この指定書がない場合でも、「資格外活動許可」を申請すれば、一定の範囲内でアルバイトなどの就労が認められることがあります。資格外活動許可とは、本来の在留資格では認められていない収入を伴う活動を行う際に必要な許可です。
📌難民申請の悪用と審査の厳格化
かつて、この制度を利用して就労目的で難民申請を行い、資格外活動許可を得て働くケースが多発しました。また、日本での在留を延長する目的で審査請求を繰り返したり、何度も難民申請を提出したりするケースもありました。
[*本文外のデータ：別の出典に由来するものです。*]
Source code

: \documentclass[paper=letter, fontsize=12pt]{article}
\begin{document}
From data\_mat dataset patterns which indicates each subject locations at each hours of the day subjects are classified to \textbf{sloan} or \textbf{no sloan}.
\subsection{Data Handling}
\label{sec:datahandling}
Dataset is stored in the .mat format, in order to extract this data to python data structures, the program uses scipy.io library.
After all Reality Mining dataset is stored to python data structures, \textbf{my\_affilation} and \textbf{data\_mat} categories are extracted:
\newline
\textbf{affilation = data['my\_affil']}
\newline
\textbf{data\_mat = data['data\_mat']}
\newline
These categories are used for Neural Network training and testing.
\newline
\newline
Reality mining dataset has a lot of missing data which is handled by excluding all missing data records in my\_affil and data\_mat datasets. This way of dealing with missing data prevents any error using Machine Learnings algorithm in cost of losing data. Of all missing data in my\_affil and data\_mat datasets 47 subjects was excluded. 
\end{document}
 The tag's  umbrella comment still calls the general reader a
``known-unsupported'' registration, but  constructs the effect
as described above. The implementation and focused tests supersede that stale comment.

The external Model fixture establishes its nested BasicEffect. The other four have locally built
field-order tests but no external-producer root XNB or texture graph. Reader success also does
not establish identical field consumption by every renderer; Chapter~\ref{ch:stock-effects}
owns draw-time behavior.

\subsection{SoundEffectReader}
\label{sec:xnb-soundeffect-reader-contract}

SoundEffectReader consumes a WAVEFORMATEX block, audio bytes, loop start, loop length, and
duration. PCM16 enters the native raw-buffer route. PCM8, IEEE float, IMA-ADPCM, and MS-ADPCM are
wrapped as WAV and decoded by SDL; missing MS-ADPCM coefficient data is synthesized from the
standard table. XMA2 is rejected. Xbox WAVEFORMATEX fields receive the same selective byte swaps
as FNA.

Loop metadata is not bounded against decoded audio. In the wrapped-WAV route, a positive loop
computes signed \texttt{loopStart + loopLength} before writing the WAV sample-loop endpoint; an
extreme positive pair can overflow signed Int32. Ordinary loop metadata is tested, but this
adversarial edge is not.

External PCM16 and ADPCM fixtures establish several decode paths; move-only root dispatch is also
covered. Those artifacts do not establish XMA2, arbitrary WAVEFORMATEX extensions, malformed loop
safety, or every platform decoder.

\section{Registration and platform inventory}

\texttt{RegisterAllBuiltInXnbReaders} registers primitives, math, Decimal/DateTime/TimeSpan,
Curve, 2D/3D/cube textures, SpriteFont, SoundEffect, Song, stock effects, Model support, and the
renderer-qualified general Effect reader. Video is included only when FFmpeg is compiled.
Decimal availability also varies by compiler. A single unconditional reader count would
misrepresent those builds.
難民申請はその性質上、申請するための条件に学歴・経歴を前提にしないため、これを放置すると他の在留資格で厳格な条件を設定した意味がなくなってしまいます。そのため、2018年頃から入国管理局(出入国在留管理庁)は、就労目的と思われる難民申請に対し、厳格な審査を行うようになりました。この対策として、
- 難民認定申請は原則2回まで
- 3回目以降は「相当の理由」を示す資料が必要
- 合理的な理由がない場合、強制送還が可能
といった対応が取られるようになりました。
難民申請中の在留資格変更について
この流れを受け、難民申請中に他の在留資格への変更を希望する人が増えました。
難民申請中であっても、在留資格の変更申請を行うことは可能です。変更を希望する在留資格としては、以下のようなものがあります。
- 就労ビザ(技術・人文知識・国際業務 など)
- 日本人の配偶者等(結婚ビザ)
- 定住者ビザ など
しかし、難民申請中の在留資格変更は認められることが少なく、審査は非常に厳しいのが実情です。
💡在留資格変更の審査のポイント
難民申請中の方が他の在留資格へ変更を申請する場合、以下の点が審査対象となります。
1️⃣難民申請時の理由と背景
2️⃣現在の在留状況と変更申請の整合性
3️⃣難民申請と変更申請の内容に矛盾がないか
4️⃣変更申請に合理的な理由があるか
特に、就労ビザの場合は、難民申請を就労目的と見なされる可能性があるため、審査が厳しくなります。雇用理由書を通じて、どのような経緯で就労することになったのかを詳細に説明し、合理的な採用理由を示す必要があります。
また、「日本人の配偶者等」などの結婚ビザでも、審査は慎重に行われます。
結論:難民申請中の就労ビザへの変更は可能か?
変更申請自体は可能ですが、審査が非常に厳しく、許可を得るのは難しいというのが現実です。
仮に変更申請が不許可となった場合、一度帰国し、「在留資格認定証明書交付申請」を行い、改めて日本に入国する方法もあります。
ただし、変更申請が不許可となった際の資料や、過去の難民申請時に提出した書類も審査対象となるため、許可が下りる保証はありません。
また、2024年現在、東京入管における「在留資格認定証明書交付申請」の審査には4ヵ月以上かかるのが一般的ですが、この場合、さらに審査期間が長くなる可能性があります。
そもそも、難民申請は「帰国すると生命や安全に危険が及ぶ」ことを前提とした申請であるため、一度帰国して申請し直すという方法は、現実的には最終手段と言えます。